The problems with surgery, injections and opioids

The number of MRIs being ordered for back pain patients has been steadily growing in recent years, and as a result, so has the number of surgeries being performed to treat it. Sadly, surgery is not necessary in most of these cases, especially because it's extremely expensive and comes with several risks. And after going through this entire process, many patients will wind up with similar outcomes as if they were to follow a course of physical therapy. In one study, patients with a back condition called spinal stenosis were randomly assigned to either have back surgery or a short course of physical therapy for six weeks. At the end of the study period, all patients experienced similar improvements in their symptoms, with no major differences between the two groups.

Another possible treatment that may be prescribed for your back pain is injections. The claimed benefit of injections is that the solution injected-usually a steroid-directly targets the painful region to relieve pain. But unfortunately, this relief is often only temporary, and injections can also be quite expensive. Another study on the costs of treatment for lower back pain found that patients treated with physical therapy spent about 19% less than those who received injections for their condition.
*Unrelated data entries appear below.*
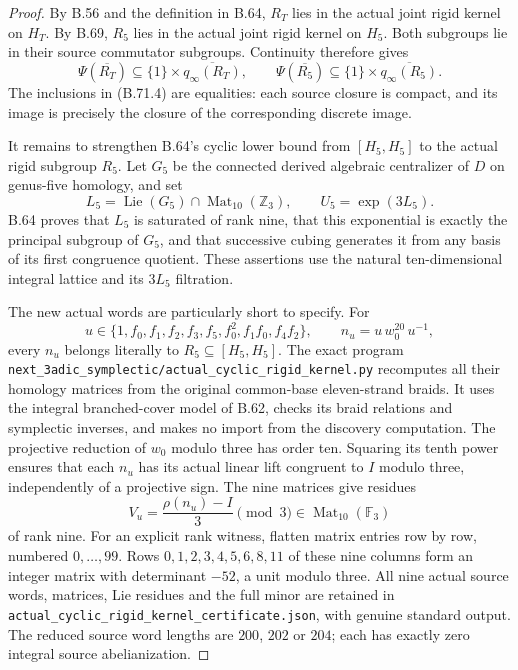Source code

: \begin{proof}
By B.56 and the definition in B.64, $R_T$ lies in the
actual joint rigid kernel on $H_T$.
By B.69, $R_5$ lies in the actual joint rigid kernel
on $H_5$.  Both subgroups lie in their source commutator
subgroups.  Continuity therefore gives
\[
 \Psi(\overline{R_T})\subseteq\{1\}\times
                     \overline{q_\infty(R_T)},\qquad
 \Psi(\overline{R_5})\subseteq\{1\}\times
                     \overline{q_\infty(R_5)}.                \tag{B.71.4}
\]
The inclusions in (B.71.4) are equalities: each source
closure is compact, and its image is precisely the
closure of the corresponding discrete image.

It remains to strengthen B.64's cyclic lower bound
from $[H_5,H_5]$ to the actual rigid subgroup $R_5$.
Let $G_5$ be the connected derived algebraic centralizer
of $D$ on genus-five homology, and set
\[
 L_5=\operatorname{Lie}(G_5)\cap
                         \operatorname{Mat}_{10}(\mathbb Z_3),
 \qquad U_5=\exp(3L_5).
                                                               \tag{B.71.5}
\]
B.64 proves that $L_5$ is saturated of rank nine,
that this exponential is exactly the principal
subgroup of $G_5$, and that successive cubing generates
it from any basis of its first congruence quotient.
These assertions use the natural ten-dimensional
integral lattice and its $3L_5$ filtration.

The new actual words are particularly short to specify.
For
\[
 u\in\{1,f_0,f_1,f_2,f_3,f_5,f_0^2,f_1f_0,f_4f_2\},
 \qquad n_u=u\,w_0^{20}\,u^{-1},                            \tag{B.71.6}
\]
every $n_u$ belongs literally to $R_5\subseteq[H_5,H_5]$.
The exact program
\nolinkurl{next_3adic_symplectic/actual_cyclic_rigid_kernel.py}
recomputes all their homology matrices from the original
common-base eleven-strand braids.
It uses the integral branched-cover model of B.62,
checks its braid relations and symplectic inverses,
and makes no import from the discovery computation.
The projective reduction of $w_0$ modulo three has
order ten.  Squaring its tenth power ensures that
each $n_u$ has its actual linear lift congruent to $I$
modulo three, independently of a projective sign.
The nine matrices give residues
\[
                V_u=\frac{\rho(n_u)-I}{3}\pmod3
                       \in\operatorname{Mat}_{10}(\mathbb F_3)
                                                               \tag{B.71.7}
\]
of rank nine.
For an explicit rank witness, flatten matrix entries
row by row, numbered $0,\ldots,99$.
Rows $0,1,2,3,4,5,6,8,11$ of these nine columns form
an integer matrix with determinant $-52$, a unit
modulo three.
All nine actual source words, matrices, Lie residues
and the full minor are retained in
\nolinkurl{actual_cyclic_rigid_kernel_certificate.json},
with genuine standard output.
The reduced source word lengths are $200$, $202$ or $204$;
each has exactly zero integral source abelianization.


\end{proof}
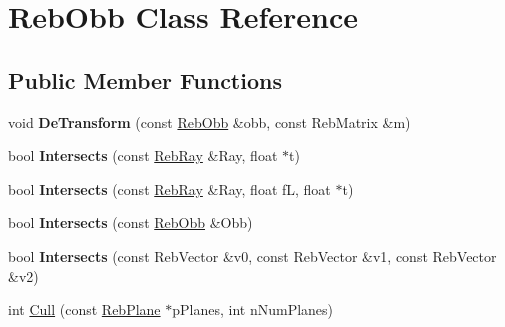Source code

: \hypertarget{class_reb_obb}{}\section{Reb\+Obb Class Reference}
\label{class_reb_obb}
\subsection*{Public Member Functions}
\begin{DoxyCompactItemize}
\item 
void {\bfseries De\+Transform} (const \hyperlink{class_reb_obb}{Reb\+Obb} \&obb, const Reb\+Matrix \&m)\hypertarget{class_reb_obb_a9d8e3f0340ed159956a4b418764ac595}{}\label{class_reb_obb_a9d8e3f0340ed159956a4b418764ac595}

\item 
bool {\bfseries Intersects} (const \hyperlink{class_reb_ray}{Reb\+Ray} \&Ray, float $\ast$t)\hypertarget{class_reb_obb_ac1ecb2f5418ce04d18f33a40242cb734}{}\label{class_reb_obb_ac1ecb2f5418ce04d18f33a40242cb734}

\item 
bool {\bfseries Intersects} (const \hyperlink{class_reb_ray}{Reb\+Ray} \&Ray, float fL, float $\ast$t)\hypertarget{class_reb_obb_a714f1d2620205ea99f5c49c3a630968b}{}\label{class_reb_obb_a714f1d2620205ea99f5c49c3a630968b}

\item 
bool {\bfseries Intersects} (const \hyperlink{class_reb_obb}{Reb\+Obb} \&Obb)\hypertarget{class_reb_obb_ab217a6fc081a7f4d6d0c9d22b97d0d9e}{}\label{class_reb_obb_ab217a6fc081a7f4d6d0c9d22b97d0d9e}

\item 
bool {\bfseries Intersects} (const Reb\+Vector \&v0, const Reb\+Vector \&v1, const Reb\+Vector \&v2)\hypertarget{class_reb_obb_aa638a27c7aa77697cac8afe9df0f2822}{}\label{class_reb_obb_aa638a27c7aa77697cac8afe9df0f2822}

\item 
int \hyperlink{class_reb_obb_aa5f6e95f5d16cc3a39c84f6ce5f2b337}{Cull} (const \hyperlink{class_reb_plane}{Reb\+Plane} $\ast$p\+Planes, int n\+Num\+Planes)
\end{DoxyCompactItemize}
Prescriptions for pain-relieving medications like opioids can also make their way into the traditional treatment course for back pain. Your doctor may prescribe opioids either on their own or in addition to other treatments, but the potential for abuse and addiction to these drugs is present no matter the amount. To give you an idea of just how dangerous opioids have become, here are some shocking recent statistics:

  • Every day, more than 1,000 people are treated in emergency departments for misusing prescription opioids

  • From 1999-2015, more than 183,000 people have died in the U.S. from overdoses related to prescription opioids

  • As many as 1 in 4 people who receive prescription opioids long-term for non-cancer pain struggle with addiction

See a physical therapist first and avoid the high costs of traditional care

As we mentioned above, there is one incredibly important way to avoid the traditional course of care and all the costs that can come with it: rather than going to a doctor, see us first. Instead of sending you off to have unnecessary tests and potentially risky treatments that can all take time, our physical therapists will work to identify the source of your pain during your first visit, and then create a treatment program that will target your condition directly with exercises and other interventions that are designed specifically for you. In the amount of time that you may have waited for your first doctor's appointment, you can already be on your way to less back pain, better functioning and a greater quality of life.